* INPUT
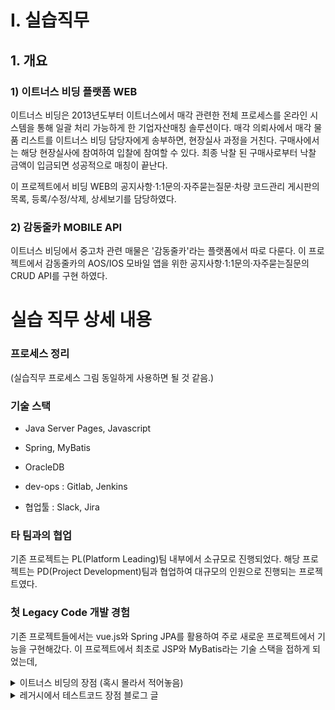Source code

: # I. 실습직무
## 1. 개요
### 1) 이트너스 비딩 플랫폼 WEB
이트너스 비딩은 2013년도부터 이트너스에서 매각 관련한 전체 프로세스를 온라인 시스템을 통해 일괄 처리 가능하게 한 기업자산매칭 솔루션이다. 
매각 의뢰사에서 매각 물품 리스트를 이트너스 비딩 담당자에게 송부하면, 현장실사 과정을 거친다. 구매사에서는 해당 현장실사에 참여하여 입찰에 참여할 수 있다. 최종 낙찰 된 구매사로부터 낙찰 금액이 입금되면 성공적으로 매칭이 끝난다.

이 프로젝트에서 비딩 WEB의 공지사항·1:1문의·자주묻는질문·차량 코드관리 게시판의 목록, 등록/수정/삭제, 상세보기를 담당하였다.

### 2) 감동줄카 MOBILE API
이트너스 비딩에서 중고차 관련 매물은 '감동줄카'라는 플랫폼에서 따로 다룬다. 이 프로젝트에서 감동줄카의 AOS/IOS 모바일 앱을 위한 공지사항·1:1문의·자주묻는질문의 CRUD API를 구현 하였다.

# 실습 직무 상세 내용
### 프로세스 정리
(실습직무 프로세스 그림 동일하게 사용하면 될 것 같음.)

### 기술 스택
- Java Server Pages, Javascript
- Spring, MyBatis
- OracleDB

- dev-ops : Gitlab, Jenkins
- 협업툴 : Slack, Jira

### 타 팀과의 협업
기존 프로젝트는 PL(Platform Leading)팀 내부에서 소규모로 진행되었다. 해당 프로젝트는 PD(Project Development)팀과 협업하여 대규모의 인원으로 진행되는 프로젝트였다. 


### 첫 Legacy Code 개발 경험
기존 프로젝트들에서는 vue.js와 Spring JPA를 활용하여 주로 새로운 프로젝트에서 기능을 구현해갔다. 이 프로젝트에서 최초로 JSP와 MyBatis라는 기술 스택을 접하게 되었는데, 




<details>
<summary>이트너스 비딩의 장점 (혹시 몰라서 적어놓음)</summary>

이트너스 업체 소싱부터 회계 처리까지 전체 매각 프로세스에 대해 이트너스 비딩 담당자가 관리, 감독하여 이용 업체에게 업무 편의를 제공한다. 또한 엄격한 관리로 부정행위를 차단하기 때문에 보다 공정하게 매각·입찰 프로세스를 진행할 수 있다.  
<!-- summary 아래 한칸 공백 두어야함 -->
</details>

<details>
<summary>레거시에서 테스트코드 장점 블로그 글</summary>

왜 테스트 코드를 작성하는게 더 빨라요?  
테스트 코드를 작성하면 절대적인 코드 양이 늘어난다.
그만큼 시간을 써야한다고 느끼는 것이다.
하지만 조금만 경험을 돌이켜보면 그렇지 않다.

테스트 코드가 없을 때
코드가 올바르게 작동하는지 확인하려면 print나 log(혹은 그런 비슷한 행위)를 하며 확인을 해야 할 것이다.
매번 코드를 실행시켜야 하고, 해당 지점까지 가서 확인해야 한다.
경우에 따라서는 실행 후에 확인 해야 하는 지점에 도달할 때 까지 몇번의 클릭과 몇번의 타이핑이 매번 들어가야 하는 일도 생긴다.

테스트 코드가 있을 때
코드가 올바르게 작동하는지 곧장 피드백을 받을 수 있다.
문제가 생긴다면 테스트 코드가 해당 지점으로 네비게이션 역할을 해주기에 문제 지점도 빠르게 찾을 수 있다.

왜 이렇게 짰습니까? 미쳤습니까 휴먼

테스트의 작성은 개발자가 함수나 메서드를 작고 간단하게 만들도록 유도한다.
유지보수 하기 쉽게 작성 될 확률이 높아지는 것이다.

그리고, 테스트 코드는 일종의 인수인계 문서이며 소통 수단이다.

단기적으로는 빠른 피드백으로 코드의 이상유무를 빠르게 확인이 가능하고,
장기적으로는 유지보수가 가능하고 알아볼 수 있는 코드가 되어서 시간을 절약해준다.

<!-- summary 아래 한칸 공백 두어야함 -->
</details>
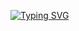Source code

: [![Typing SVG](https://readme-typing-svg.demolab.com?font=Fira+Code&duration=2000&pause=100&color=20F74F&multiline=true&width=450&height=85&lines=Samir+Al-Khouri;CS+Student+%7C+%40+Wayne+State+University;AI+%26+Machine+Learning+Enthusiast)](https://git.io/typing-svg)
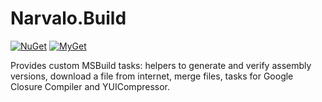 Narvalo.Build
=============

[![NuGet](https://img.shields.io/nuget/v/Narvalo.Build.svg)](https://www.nuget.org/packages/Narvalo.Build/)
[![MyGet](https://img.shields.io/myget/narvalo-edge/v/Narvalo.Build.EDGE.svg)](https://www.myget.org/feed/narvalo-edge/package/nuget/Narvalo.Build.EDGE)

Provides custom MSBuild tasks: helpers to generate and verify assembly versions,
download a file from internet, merge files, tasks for Google Closure Compiler
and YUICompressor.
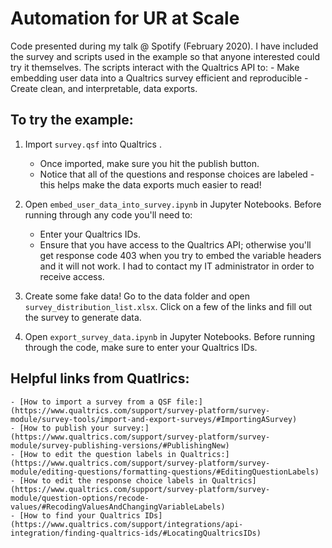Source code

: # Automation for UR at Scale
Code presented during my talk @ Spotify (February 2020). I have included the survey and scripts used in the example so that anyone interested could try it themselves. The scripts interact with the Qualtrics API to:
    - Make embedding user data into a Qualtrics survey efficient and reproducible
    - Create clean, and interpretable, data exports.

## To try the example:
1. Import `survey.qsf` into Qualtrics .
    - Once imported, make sure you hit the publish button.
    - Notice that all of the questions and response choices are labeled - this helps make the data exports much easier to read!

2. Open `embed_user_data_into_survey.ipynb` in Jupyter Notebooks. Before running through any code you'll need to:
    - Enter your Qualtrics IDs.
    - Ensure that you have access to the Qualtrics API; otherwise you'll get response code 403 when you try to embed the variable headers and it will not work. I had to contact my IT administrator in order to receive access.
  
3. Create some fake data! Go to the data folder and open `survey_distribution_list.xlsx`. Click on a few of the links and fill out the survey to generate data.

4. Open `export_survey_data.ipynb` in Jupyter Notebooks. Before running through the code, make sure to enter your Qualtrics IDs.

## Helpful links from Quatlrics:
    - [How to import a survey from a QSF file:](https://www.qualtrics.com/support/survey-platform/survey-module/survey-tools/import-and-export-surveys/#ImportingASurvey)
    - [How to publish your survey:](https://www.qualtrics.com/support/survey-platform/survey-module/survey-publishing-versions/#PublishingNew)
    - [How to edit the question labels in Qualtrics:](https://www.qualtrics.com/support/survey-platform/survey-module/editing-questions/formatting-questions/#EditingQuestionLabels)
    - [How to edit the response choice labels in Qualtrics](https://www.qualtrics.com/support/survey-platform/survey-module/question-options/recode-values/#RecodingValuesAndChangingVariableLabels)
    - [How to find your Qualtrics IDs](https://www.qualtrics.com/support/integrations/api-integration/finding-qualtrics-ids/#LocatingQualtricsIDs)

* EXERCISE DESCRIPTION
Could you set down the data exactly as given, minus its pictures?

* OUTPUT BELOW
Source code

: # I. 실습직무
## 1. 개요
### 1) 이트너스 비딩 플랫폼 WEB
이트너스 비딩은 2013년도부터 이트너스에서 매각 관련한 전체 프로세스를 온라인 시스템을 통해 일괄 처리 가능하게 한 기업자산매칭 솔루션이다. 
매각 의뢰사에서 매각 물품 리스트를 이트너스 비딩 담당자에게 송부하면, 현장실사 과정을 거친다. 구매사에서는 해당 현장실사에 참여하여 입찰에 참여할 수 있다. 최종 낙찰 된 구매사로부터 낙찰 금액이 입금되면 성공적으로 매칭이 끝난다.

이 프로젝트에서 비딩 WEB의 공지사항·1:1문의·자주묻는질문·차량 코드관리 게시판의 목록, 등록/수정/삭제, 상세보기를 담당하였다.

### 2) 감동줄카 MOBILE API
이트너스 비딩에서 중고차 관련 매물은 '감동줄카'라는 플랫폼에서 따로 다룬다. 이 프로젝트에서 감동줄카의 AOS/IOS 모바일 앱을 위한 공지사항·1:1문의·자주묻는질문의 CRUD API를 구현 하였다.

# 실습 직무 상세 내용
### 프로세스 정리
(실습직무 프로세스 그림 동일하게 사용하면 될 것 같음.)

### 기술 스택
- Java Server Pages, Javascript
- Spring, MyBatis
- OracleDB

- dev-ops : Gitlab, Jenkins
- 협업툴 : Slack, Jira

### 타 팀과의 협업
기존 프로젝트는 PL(Platform Leading)팀 내부에서 소규모로 진행되었다. 해당 프로젝트는 PD(Project Development)팀과 협업하여 대규모의 인원으로 진행되는 프로젝트였다. 


### 첫 Legacy Code 개발 경험
기존 프로젝트들에서는 vue.js와 Spring JPA를 활용하여 주로 새로운 프로젝트에서 기능을 구현해갔다. 이 프로젝트에서 최초로 JSP와 MyBatis라는 기술 스택을 접하게 되었는데, 




<details>
<summary>이트너스 비딩의 장점 (혹시 몰라서 적어놓음)</summary>

이트너스 업체 소싱부터 회계 처리까지 전체 매각 프로세스에 대해 이트너스 비딩 담당자가 관리, 감독하여 이용 업체에게 업무 편의를 제공한다. 또한 엄격한 관리로 부정행위를 차단하기 때문에 보다 공정하게 매각·입찰 프로세스를 진행할 수 있다.  
<!-- summary 아래 한칸 공백 두어야함 -->
</details>

<details>
<summary>레거시에서 테스트코드 장점 블로그 글</summary>

왜 테스트 코드를 작성하는게 더 빨라요?  
테스트 코드를 작성하면 절대적인 코드 양이 늘어난다.
그만큼 시간을 써야한다고 느끼는 것이다.
하지만 조금만 경험을 돌이켜보면 그렇지 않다.

테스트 코드가 없을 때
코드가 올바르게 작동하는지 확인하려면 print나 log(혹은 그런 비슷한 행위)를 하며 확인을 해야 할 것이다.
매번 코드를 실행시켜야 하고, 해당 지점까지 가서 확인해야 한다.
경우에 따라서는 실행 후에 확인 해야 하는 지점에 도달할 때 까지 몇번의 클릭과 몇번의 타이핑이 매번 들어가야 하는 일도 생긴다.

테스트 코드가 있을 때
코드가 올바르게 작동하는지 곧장 피드백을 받을 수 있다.
문제가 생긴다면 테스트 코드가 해당 지점으로 네비게이션 역할을 해주기에 문제 지점도 빠르게 찾을 수 있다.

왜 이렇게 짰습니까? 미쳤습니까 휴먼

테스트의 작성은 개발자가 함수나 메서드를 작고 간단하게 만들도록 유도한다.
유지보수 하기 쉽게 작성 될 확률이 높아지는 것이다.

그리고, 테스트 코드는 일종의 인수인계 문서이며 소통 수단이다.

단기적으로는 빠른 피드백으로 코드의 이상유무를 빠르게 확인이 가능하고,
장기적으로는 유지보수가 가능하고 알아볼 수 있는 코드가 되어서 시간을 절약해준다.

<!-- summary 아래 한칸 공백 두어야함 -->
</details>
Source code

: [![Typing SVG](https://readme-typing-svg.demolab.com?font=Fira+Code&duration=2000&pause=100&color=20F74F&multiline=true&width=450&height=85&lines=Samir+Al-Khouri;CS+Student+%7C+%40+Wayne+State+University;AI+%26+Machine+Learning+Enthusiast)](https://git.io/typing-svg)
 Narvalo.Build
=============

[![NuGet](https://img.shields.io/nuget/v/Narvalo.Build.svg)](https://www.nuget.org/packages/Narvalo.Build/)
[![MyGet](https://img.shields.io/myget/narvalo-edge/v/Narvalo.Build.EDGE.svg)](https://www.myget.org/feed/narvalo-edge/package/nuget/Narvalo.Build.EDGE)

Provides custom MSBuild tasks: helpers to generate and verify assembly versions,
download a file from internet, merge files, tasks for Google Closure Compiler
and YUICompressor.
Source code

: # Automation for UR at Scale
Code presented during my talk @ Spotify (February 2020). I have included the survey and scripts used in the example so that anyone interested could try it themselves. The scripts interact with the Qualtrics API to:
    - Make embedding user data into a Qualtrics survey efficient and reproducible
    - Create clean, and interpretable, data exports.

## To try the example:
1. Import `survey.qsf` into Qualtrics .
    - Once imported, make sure you hit the publish button.
    - Notice that all of the questions and response choices are labeled - this helps make the data exports much easier to read!

2. Open `embed_user_data_into_survey.ipynb` in Jupyter Notebooks. Before running through any code you'll need to:
    - Enter your Qualtrics IDs.
    - Ensure that you have access to the Qualtrics API; otherwise you'll get response code 403 when you try to embed the variable headers and it will not work. I had to contact my IT administrator in order to receive access.
  
3. Create some fake data! Go to the data folder and open `survey_distribution_list.xlsx`. Click on a few of the links and fill out the survey to generate data.

4. Open `export_survey_data.ipynb` in Jupyter Notebooks. Before running through the code, make sure to enter your Qualtrics IDs.

## Helpful links from Quatlrics:
    - [How to import a survey from a QSF file:](https://www.qualtrics.com/support/survey-platform/survey-module/survey-tools/import-and-export-surveys/#ImportingASurvey)
    - [How to publish your survey:](https://www.qualtrics.com/support/survey-platform/survey-module/survey-publishing-versions/#PublishingNew)
    - [How to edit the question labels in Qualtrics:](https://www.qualtrics.com/support/survey-platform/survey-module/editing-questions/formatting-questions/#EditingQuestionLabels)
    - [How to edit the response choice labels in Qualtrics](https://www.qualtrics.com/support/survey-platform/survey-module/question-options/recode-values/#RecodingValuesAndChangingVariableLabels)
    - [How to find your Qualtrics IDs](https://www.qualtrics.com/support/integrations/api-integration/finding-qualtrics-ids/#LocatingQualtricsIDs)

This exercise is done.